# Action item
No pictures should be carried over. Output all other parts of the entries verbatim.

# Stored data
· · ·

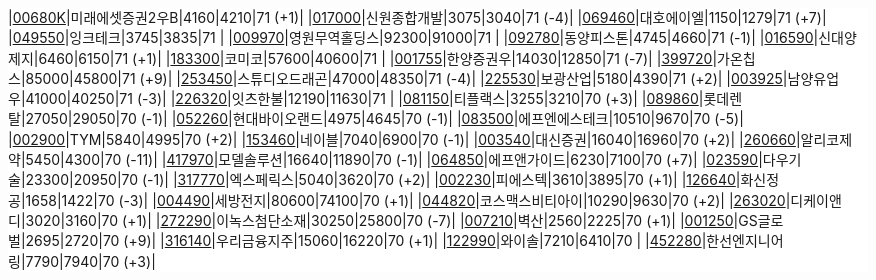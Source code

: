 |[00680K](https://finance.daum.net/quotes/A00680K)|미래에셋증권2우B|4160|4210|71 (+1)|
|[017000](https://finance.daum.net/quotes/A017000)|신원종합개발|3075|3040|71 (-4)|
|[069460](https://finance.daum.net/quotes/A069460)|대호에이엘|1150|1279|71 (+7)|
|[049550](https://finance.daum.net/quotes/A049550)|잉크테크|3745|3835|71 |
|[009970](https://finance.daum.net/quotes/A009970)|영원무역홀딩스|92300|91000|71 |
|[092780](https://finance.daum.net/quotes/A092780)|동양피스톤|4745|4660|71 (-1)|
|[016590](https://finance.daum.net/quotes/A016590)|신대양제지|6460|6150|71 (+1)|
|[183300](https://finance.daum.net/quotes/A183300)|코미코|57600|40600|71 |
|[001755](https://finance.daum.net/quotes/A001755)|한양증권우|14030|12850|71 (-7)|
|[399720](https://finance.daum.net/quotes/A399720)|가온칩스|85000|45800|71 (+9)|
|[253450](https://finance.daum.net/quotes/A253450)|스튜디오드래곤|47000|48350|71 (-4)|
|[225530](https://finance.daum.net/quotes/A225530)|보광산업|5180|4390|71 (+2)|
|[003925](https://finance.daum.net/quotes/A003925)|남양유업우|41000|40250|71 (-3)|
|[226320](https://finance.daum.net/quotes/A226320)|잇츠한불|12190|11630|71 |
|[081150](https://finance.daum.net/quotes/A081150)|티플랙스|3255|3210|70 (+3)|
|[089860](https://finance.daum.net/quotes/A089860)|롯데렌탈|27050|29050|70 (-1)|
|[052260](https://finance.daum.net/quotes/A052260)|현대바이오랜드|4975|4645|70 (-1)|
|[083500](https://finance.daum.net/quotes/A083500)|에프엔에스테크|10510|9670|70 (-5)|
|[002900](https://finance.daum.net/quotes/A002900)|TYM|5840|4995|70 (+2)|
|[153460](https://finance.daum.net/quotes/A153460)|네이블|7040|6900|70 (-1)|
|[003540](https://finance.daum.net/quotes/A003540)|대신증권|16040|16960|70 (+2)|
|[260660](https://finance.daum.net/quotes/A260660)|알리코제약|5450|4300|70 (-11)|
|[417970](https://finance.daum.net/quotes/A417970)|모델솔루션|16640|11890|70 (-1)|
|[064850](https://finance.daum.net/quotes/A064850)|에프앤가이드|6230|7100|70 (+7)|
|[023590](https://finance.daum.net/quotes/A023590)|다우기술|23300|20950|70 (-1)|
|[317770](https://finance.daum.net/quotes/A317770)|엑스페릭스|5040|3620|70 (+2)|
|[002230](https://finance.daum.net/quotes/A002230)|피에스텍|3610|3895|70 (+1)|
|[126640](https://finance.daum.net/quotes/A126640)|화신정공|1658|1422|70 (-3)|
|[004490](https://finance.daum.net/quotes/A004490)|세방전지|80600|74100|70 (+1)|
|[044820](https://finance.daum.net/quotes/A044820)|코스맥스비티아이|10290|9630|70 (+2)|
|[263020](https://finance.daum.net/quotes/A263020)|디케이앤디|3020|3160|70 (+1)|
|[272290](https://finance.daum.net/quotes/A272290)|이녹스첨단소재|30250|25800|70 (-7)|
|[007210](https://finance.daum.net/quotes/A007210)|벽산|2560|2225|70 (+1)|
|[001250](https://finance.daum.net/quotes/A001250)|GS글로벌|2695|2720|70 (+9)|
|[316140](https://finance.daum.net/quotes/A316140)|우리금융지주|15060|16220|70 (+1)|
|[122990](https://finance.daum.net/quotes/A122990)|와이솔|7210|6410|70 |
|[452280](https://finance.daum.net/quotes/A452280)|한선엔지니어링|7790|7940|70 (+3)|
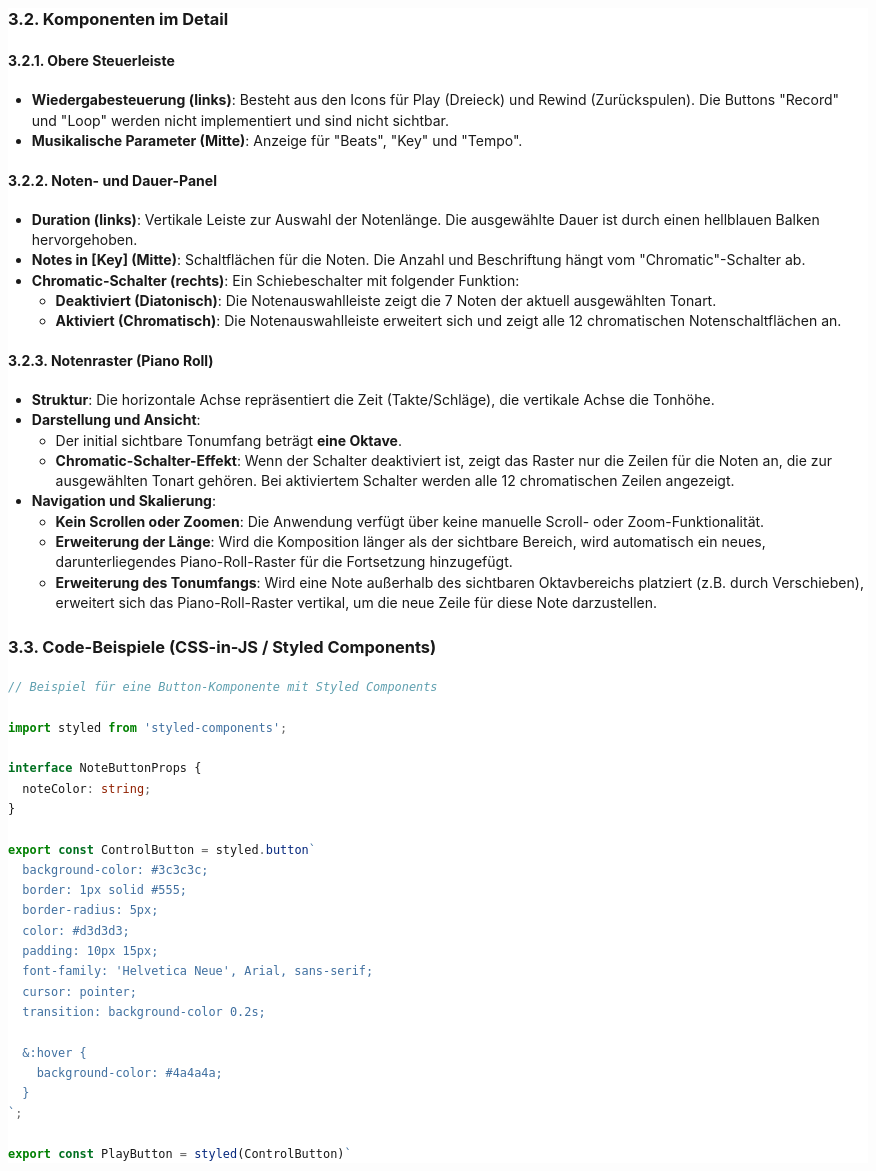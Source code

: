 ### 3.2. Komponenten im Detail

#### 3.2.1. Obere Steuerleiste

*   **Wiedergabesteuerung (links)**: Besteht aus den Icons für Play (Dreieck) und Rewind (Zurückspulen). Die Buttons "Record" und "Loop" werden nicht implementiert und sind nicht sichtbar.
*   **Musikalische Parameter (Mitte)**: Anzeige für "Beats", "Key" und "Tempo".

#### 3.2.2. Noten- und Dauer-Panel

*   **Duration (links)**: Vertikale Leiste zur Auswahl der Notenlänge. Die ausgewählte Dauer ist durch einen hellblauen Balken hervorgehoben.
*   **Notes in [Key] (Mitte)**: Schaltflächen für die Noten. Die Anzahl und Beschriftung hängt vom "Chromatic"-Schalter ab.
*   **Chromatic-Schalter (rechts)**: Ein Schiebeschalter mit folgender Funktion:
    *   **Deaktiviert (Diatonisch)**: Die Notenauswahlleiste zeigt die 7 Noten der aktuell ausgewählten Tonart.
    *   **Aktiviert (Chromatisch)**: Die Notenauswahlleiste erweitert sich und zeigt alle 12 chromatischen Notenschaltflächen an.

#### 3.2.3. Notenraster (Piano Roll)

*   **Struktur**: Die horizontale Achse repräsentiert die Zeit (Takte/Schläge), die vertikale Achse die Tonhöhe.
*   **Darstellung und Ansicht**:
    *   Der initial sichtbare Tonumfang beträgt **eine Oktave**.
    *   **Chromatic-Schalter-Effekt**: Wenn der Schalter deaktiviert ist, zeigt das Raster nur die Zeilen für die Noten an, die zur ausgewählten Tonart gehören. Bei aktiviertem Schalter werden alle 12 chromatischen Zeilen angezeigt.
*   **Navigation und Skalierung**:
    *   **Kein Scrollen oder Zoomen**: Die Anwendung verfügt über keine manuelle Scroll- oder Zoom-Funktionalität.
    *   **Erweiterung der Länge**: Wird die Komposition länger als der sichtbare Bereich, wird automatisch ein neues, darunterliegendes Piano-Roll-Raster für die Fortsetzung hinzugefügt.
    *   **Erweiterung des Tonumfangs**: Wird eine Note außerhalb des sichtbaren Oktavbereichs platziert (z.B. durch Verschieben), erweitert sich das Piano-Roll-Raster vertikal, um die neue Zeile für diese Note darzustellen.

### 3.3. Code-Beispiele (CSS-in-JS / Styled Components)

```typescript
// Beispiel für eine Button-Komponente mit Styled Components

import styled from 'styled-components';

interface NoteButtonProps {
  noteColor: string;
}

export const ControlButton = styled.button`
  background-color: #3c3c3c;
  border: 1px solid #555;
  border-radius: 5px;
  color: #d3d3d3;
  padding: 10px 15px;
  font-family: 'Helvetica Neue', Arial, sans-serif;
  cursor: pointer;
  transition: background-color 0.2s;

  &:hover {
    background-color: #4a4a4a;
  }
`;

export const PlayButton = styled(ControlButton)`
```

· · ·

# Answer to this problem
Source code

: |[00680K](https://finance.daum.net/quotes/A00680K)|미래에셋증권2우B|4160|4210|71 (+1)|
|[017000](https://finance.daum.net/quotes/A017000)|신원종합개발|3075|3040|71 (-4)|
|[069460](https://finance.daum.net/quotes/A069460)|대호에이엘|1150|1279|71 (+7)|
|[049550](https://finance.daum.net/quotes/A049550)|잉크테크|3745|3835|71 |
|[009970](https://finance.daum.net/quotes/A009970)|영원무역홀딩스|92300|91000|71 |
|[092780](https://finance.daum.net/quotes/A092780)|동양피스톤|4745|4660|71 (-1)|
|[016590](https://finance.daum.net/quotes/A016590)|신대양제지|6460|6150|71 (+1)|
|[183300](https://finance.daum.net/quotes/A183300)|코미코|57600|40600|71 |
|[001755](https://finance.daum.net/quotes/A001755)|한양증권우|14030|12850|71 (-7)|
|[399720](https://finance.daum.net/quotes/A399720)|가온칩스|85000|45800|71 (+9)|
|[253450](https://finance.daum.net/quotes/A253450)|스튜디오드래곤|47000|48350|71 (-4)|
|[225530](https://finance.daum.net/quotes/A225530)|보광산업|5180|4390|71 (+2)|
|[003925](https://finance.daum.net/quotes/A003925)|남양유업우|41000|40250|71 (-3)|
|[226320](https://finance.daum.net/quotes/A226320)|잇츠한불|12190|11630|71 |
|[081150](https://finance.daum.net/quotes/A081150)|티플랙스|3255|3210|70 (+3)|
|[089860](https://finance.daum.net/quotes/A089860)|롯데렌탈|27050|29050|70 (-1)|
|[052260](https://finance.daum.net/quotes/A052260)|현대바이오랜드|4975|4645|70 (-1)|
|[083500](https://finance.daum.net/quotes/A083500)|에프엔에스테크|10510|9670|70 (-5)|
|[002900](https://finance.daum.net/quotes/A002900)|TYM|5840|4995|70 (+2)|
|[153460](https://finance.daum.net/quotes/A153460)|네이블|7040|6900|70 (-1)|
|[003540](https://finance.daum.net/quotes/A003540)|대신증권|16040|16960|70 (+2)|
|[260660](https://finance.daum.net/quotes/A260660)|알리코제약|5450|4300|70 (-11)|
|[417970](https://finance.daum.net/quotes/A417970)|모델솔루션|16640|11890|70 (-1)|
|[064850](https://finance.daum.net/quotes/A064850)|에프앤가이드|6230|7100|70 (+7)|
|[023590](https://finance.daum.net/quotes/A023590)|다우기술|23300|20950|70 (-1)|
|[317770](https://finance.daum.net/quotes/A317770)|엑스페릭스|5040|3620|70 (+2)|
|[002230](https://finance.daum.net/quotes/A002230)|피에스텍|3610|3895|70 (+1)|
|[126640](https://finance.daum.net/quotes/A126640)|화신정공|1658|1422|70 (-3)|
|[004490](https://finance.daum.net/quotes/A004490)|세방전지|80600|74100|70 (+1)|
|[044820](https://finance.daum.net/quotes/A044820)|코스맥스비티아이|10290|9630|70 (+2)|
|[263020](https://finance.daum.net/quotes/A263020)|디케이앤디|3020|3160|70 (+1)|
|[272290](https://finance.daum.net/quotes/A272290)|이녹스첨단소재|30250|25800|70 (-7)|
|[007210](https://finance.daum.net/quotes/A007210)|벽산|2560|2225|70 (+1)|
|[001250](https://finance.daum.net/quotes/A001250)|GS글로벌|2695|2720|70 (+9)|
|[316140](https://finance.daum.net/quotes/A316140)|우리금융지주|15060|16220|70 (+1)|
|[122990](https://finance.daum.net/quotes/A122990)|와이솔|7210|6410|70 |
|[452280](https://finance.daum.net/quotes/A452280)|한선엔지니어링|7790|7940|70 (+3)|
Source code

: ### 3.2. Komponenten im Detail

#### 3.2.1. Obere Steuerleiste

*   **Wiedergabesteuerung (links)**: Besteht aus den Icons für Play (Dreieck) und Rewind (Zurückspulen). Die Buttons "Record" und "Loop" werden nicht implementiert und sind nicht sichtbar.
*   **Musikalische Parameter (Mitte)**: Anzeige für "Beats", "Key" und "Tempo".

#### 3.2.2. Noten- und Dauer-Panel

*   **Duration (links)**: Vertikale Leiste zur Auswahl der Notenlänge. Die ausgewählte Dauer ist durch einen hellblauen Balken hervorgehoben.
*   **Notes in [Key] (Mitte)**: Schaltflächen für die Noten. Die Anzahl und Beschriftung hängt vom "Chromatic"-Schalter ab.
*   **Chromatic-Schalter (rechts)**: Ein Schiebeschalter mit folgender Funktion:
    *   **Deaktiviert (Diatonisch)**: Die Notenauswahlleiste zeigt die 7 Noten der aktuell ausgewählten Tonart.
    *   **Aktiviert (Chromatisch)**: Die Notenauswahlleiste erweitert sich und zeigt alle 12 chromatischen Notenschaltflächen an.

#### 3.2.3. Notenraster (Piano Roll)

*   **Struktur**: Die horizontale Achse repräsentiert die Zeit (Takte/Schläge), die vertikale Achse die Tonhöhe.
*   **Darstellung und Ansicht**:
    *   Der initial sichtbare Tonumfang beträgt **eine Oktave**.
    *   **Chromatic-Schalter-Effekt**: Wenn der Schalter deaktiviert ist, zeigt das Raster nur die Zeilen für die Noten an, die zur ausgewählten Tonart gehören. Bei aktiviertem Schalter werden alle 12 chromatischen Zeilen angezeigt.
*   **Navigation und Skalierung**:
    *   **Kein Scrollen oder Zoomen**: Die Anwendung verfügt über keine manuelle Scroll- oder Zoom-Funktionalität.
    *   **Erweiterung der Länge**: Wird die Komposition länger als der sichtbare Bereich, wird automatisch ein neues, darunterliegendes Piano-Roll-Raster für die Fortsetzung hinzugefügt.
    *   **Erweiterung des Tonumfangs**: Wird eine Note außerhalb des sichtbaren Oktavbereichs platziert (z.B. durch Verschieben), erweitert sich das Piano-Roll-Raster vertikal, um die neue Zeile für diese Note darzustellen.

### 3.3. Code-Beispiele (CSS-in-JS / Styled Components)

```typescript
// Beispiel für eine Button-Komponente mit Styled Components

import styled from 'styled-components';

interface NoteButtonProps {
  noteColor: string;
}

export const ControlButton = styled.button`
  background-color: #3c3c3c;
  border: 1px solid #555;
  border-radius: 5px;
  color: #d3d3d3;
  padding: 10px 15px;
  font-family: 'Helvetica Neue', Arial, sans-serif;
  cursor: pointer;
  transition: background-color 0.2s;

  &:hover {
    background-color: #4a4a4a;
  }
`;

export const PlayButton = styled(ControlButton)`
```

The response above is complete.